Lebanon’s conundrum: Presidential elections in regional turmoil

The Lebanese Parliament’s Speaker, Nabil Berry, seemed to put an end to the arduous debate about the feasibility of the forthcoming presidential elections when he called for a parliamentary commission to elect the new president on 23 April. Yet it is hard to tell whether this surprising move reflects some emerging agreement about the next president or whether it simply serves as an anchor in turbulent waters. What is nevertheless certain is that next person to occupy the Ba’bda Palace will send a crucial signal about the future (in)stability of the country. Moreover, in the best tradition of Lebanese “permeability”, the next president will be the result of domestic, regional and international negotiations, which represent in and of themselves the biggest obstacle for the integrity of the presidential race. Whilst the effects of the Syrian war are increasingly felt in the overall security and policy-making of the country, the worst possible outcome would be to see multiple internal and external veto points resulting in the postponement of the elections.

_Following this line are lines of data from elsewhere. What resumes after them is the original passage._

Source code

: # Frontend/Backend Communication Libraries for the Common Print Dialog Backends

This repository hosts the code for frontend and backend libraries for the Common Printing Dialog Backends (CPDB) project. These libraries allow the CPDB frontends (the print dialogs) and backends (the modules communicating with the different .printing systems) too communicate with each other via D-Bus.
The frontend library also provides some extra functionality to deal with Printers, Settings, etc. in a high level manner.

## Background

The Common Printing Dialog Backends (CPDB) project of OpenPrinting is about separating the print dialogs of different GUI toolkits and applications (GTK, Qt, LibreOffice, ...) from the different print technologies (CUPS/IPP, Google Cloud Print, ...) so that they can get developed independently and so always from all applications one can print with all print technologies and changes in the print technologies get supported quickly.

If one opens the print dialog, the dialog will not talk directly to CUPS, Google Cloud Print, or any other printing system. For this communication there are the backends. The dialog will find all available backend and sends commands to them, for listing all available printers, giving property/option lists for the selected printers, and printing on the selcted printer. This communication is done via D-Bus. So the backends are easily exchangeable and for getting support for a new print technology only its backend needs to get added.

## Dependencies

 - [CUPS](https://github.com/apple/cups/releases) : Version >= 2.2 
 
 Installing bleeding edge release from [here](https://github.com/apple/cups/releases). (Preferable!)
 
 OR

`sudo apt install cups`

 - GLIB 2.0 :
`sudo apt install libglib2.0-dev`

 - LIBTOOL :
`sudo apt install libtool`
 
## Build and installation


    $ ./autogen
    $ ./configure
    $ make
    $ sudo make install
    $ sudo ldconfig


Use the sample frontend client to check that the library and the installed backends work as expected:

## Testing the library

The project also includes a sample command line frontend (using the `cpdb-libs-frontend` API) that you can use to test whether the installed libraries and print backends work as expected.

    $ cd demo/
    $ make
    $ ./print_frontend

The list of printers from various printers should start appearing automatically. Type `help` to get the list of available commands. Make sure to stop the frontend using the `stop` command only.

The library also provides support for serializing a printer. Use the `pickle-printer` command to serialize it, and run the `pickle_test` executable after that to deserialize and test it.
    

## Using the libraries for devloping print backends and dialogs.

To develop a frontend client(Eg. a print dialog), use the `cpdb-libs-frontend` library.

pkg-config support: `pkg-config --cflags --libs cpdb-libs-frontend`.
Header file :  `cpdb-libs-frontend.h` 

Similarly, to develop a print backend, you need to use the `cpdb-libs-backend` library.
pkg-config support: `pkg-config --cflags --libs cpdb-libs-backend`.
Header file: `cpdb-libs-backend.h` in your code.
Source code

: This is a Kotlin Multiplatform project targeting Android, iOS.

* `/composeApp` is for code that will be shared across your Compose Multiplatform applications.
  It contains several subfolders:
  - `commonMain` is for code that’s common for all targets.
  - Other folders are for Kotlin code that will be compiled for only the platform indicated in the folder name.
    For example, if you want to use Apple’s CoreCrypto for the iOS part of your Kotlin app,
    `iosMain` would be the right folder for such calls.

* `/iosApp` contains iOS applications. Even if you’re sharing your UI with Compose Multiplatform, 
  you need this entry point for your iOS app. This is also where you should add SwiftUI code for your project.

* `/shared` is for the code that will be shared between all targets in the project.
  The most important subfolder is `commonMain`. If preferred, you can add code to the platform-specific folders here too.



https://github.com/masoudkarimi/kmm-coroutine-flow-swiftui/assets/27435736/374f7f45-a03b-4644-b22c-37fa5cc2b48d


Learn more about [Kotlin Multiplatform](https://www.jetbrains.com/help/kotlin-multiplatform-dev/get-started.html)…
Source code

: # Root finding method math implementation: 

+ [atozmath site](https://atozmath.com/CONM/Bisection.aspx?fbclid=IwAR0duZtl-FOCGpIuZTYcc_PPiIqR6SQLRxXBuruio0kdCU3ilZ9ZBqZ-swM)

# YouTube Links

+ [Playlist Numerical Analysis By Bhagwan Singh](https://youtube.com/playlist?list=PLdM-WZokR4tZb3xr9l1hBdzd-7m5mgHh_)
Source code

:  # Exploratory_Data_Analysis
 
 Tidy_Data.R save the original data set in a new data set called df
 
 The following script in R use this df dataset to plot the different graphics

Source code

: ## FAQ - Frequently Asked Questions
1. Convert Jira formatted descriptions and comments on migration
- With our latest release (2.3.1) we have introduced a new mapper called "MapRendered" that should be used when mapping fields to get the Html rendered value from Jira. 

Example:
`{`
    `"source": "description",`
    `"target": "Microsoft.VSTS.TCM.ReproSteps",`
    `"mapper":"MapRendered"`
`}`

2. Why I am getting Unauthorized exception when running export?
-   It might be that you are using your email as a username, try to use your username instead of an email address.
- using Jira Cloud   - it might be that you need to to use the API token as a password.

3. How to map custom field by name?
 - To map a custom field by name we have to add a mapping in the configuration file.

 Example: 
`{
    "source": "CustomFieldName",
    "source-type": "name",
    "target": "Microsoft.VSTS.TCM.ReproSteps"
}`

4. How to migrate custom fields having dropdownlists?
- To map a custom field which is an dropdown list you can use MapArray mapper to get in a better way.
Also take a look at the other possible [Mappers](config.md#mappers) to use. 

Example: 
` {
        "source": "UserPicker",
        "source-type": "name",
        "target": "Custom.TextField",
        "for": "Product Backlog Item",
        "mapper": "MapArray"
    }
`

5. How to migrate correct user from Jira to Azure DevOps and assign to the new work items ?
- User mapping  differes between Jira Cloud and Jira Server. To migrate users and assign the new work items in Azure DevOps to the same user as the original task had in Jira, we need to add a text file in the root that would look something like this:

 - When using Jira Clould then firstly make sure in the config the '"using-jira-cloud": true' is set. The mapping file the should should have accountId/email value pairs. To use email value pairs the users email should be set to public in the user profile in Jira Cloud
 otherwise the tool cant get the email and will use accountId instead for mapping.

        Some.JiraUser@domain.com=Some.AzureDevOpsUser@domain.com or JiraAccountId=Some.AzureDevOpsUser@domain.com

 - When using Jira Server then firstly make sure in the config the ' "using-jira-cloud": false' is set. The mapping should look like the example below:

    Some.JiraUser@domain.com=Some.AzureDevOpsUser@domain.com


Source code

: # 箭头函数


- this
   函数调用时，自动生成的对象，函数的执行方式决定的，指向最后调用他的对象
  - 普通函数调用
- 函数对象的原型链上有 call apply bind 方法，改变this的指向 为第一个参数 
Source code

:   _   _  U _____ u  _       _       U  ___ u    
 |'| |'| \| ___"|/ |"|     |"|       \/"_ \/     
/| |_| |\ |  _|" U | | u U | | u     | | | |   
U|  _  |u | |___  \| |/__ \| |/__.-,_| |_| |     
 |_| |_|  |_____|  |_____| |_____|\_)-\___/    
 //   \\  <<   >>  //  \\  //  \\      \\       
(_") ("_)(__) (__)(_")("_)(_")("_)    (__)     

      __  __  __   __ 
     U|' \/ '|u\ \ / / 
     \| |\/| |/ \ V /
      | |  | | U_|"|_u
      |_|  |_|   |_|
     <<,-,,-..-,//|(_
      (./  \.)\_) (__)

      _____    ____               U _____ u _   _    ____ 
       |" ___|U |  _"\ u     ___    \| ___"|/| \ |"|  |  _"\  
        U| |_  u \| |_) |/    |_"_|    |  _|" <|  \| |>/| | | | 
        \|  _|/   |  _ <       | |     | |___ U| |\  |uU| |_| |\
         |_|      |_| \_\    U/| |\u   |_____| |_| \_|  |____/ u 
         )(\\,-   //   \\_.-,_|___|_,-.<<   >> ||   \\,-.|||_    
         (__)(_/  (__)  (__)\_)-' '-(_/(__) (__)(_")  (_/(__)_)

As sanctioned in the Lebanese constitution, the future President must be a Christian Maronite from among political figures of the likes of Samir Geagea, Michel Aoun, Amin Gemayel, Suleiman Frangieh, Jean Obeid, Riad Salameh, Boutros Harb, Robert Ghanem, or the Army Chief, Jean Kahwaji. This makes the Maronite Patriarch Bishara Rai one of the most influential figures over the successful candidate. Rai is in discussion with the Vatican, and is likely to give his ‘blessing’ to a man who will not disappoint Damascus. The Patriarch is in fact a major source of legitimacy for Syrian President Bashar al-Asad.

So far, Samir Geagea, the Head of the Lebanese Forces, is the only one to have announced his candidacy for the presidential race. He is a strong ally of former Prime Minister Saad Hariri – the exiled leader of the 14 March bloc in Paris last month – and is not exactly what one would call a unifying figure. He spent 11 years in prison after he was found guilty of ordering four political assassinations. Parliament granted him an amnesty in 2005, after the withdrawal of Syrian military occupation. His recent criticism of Hezbollah makes it difficult for him to be a consensus candidate.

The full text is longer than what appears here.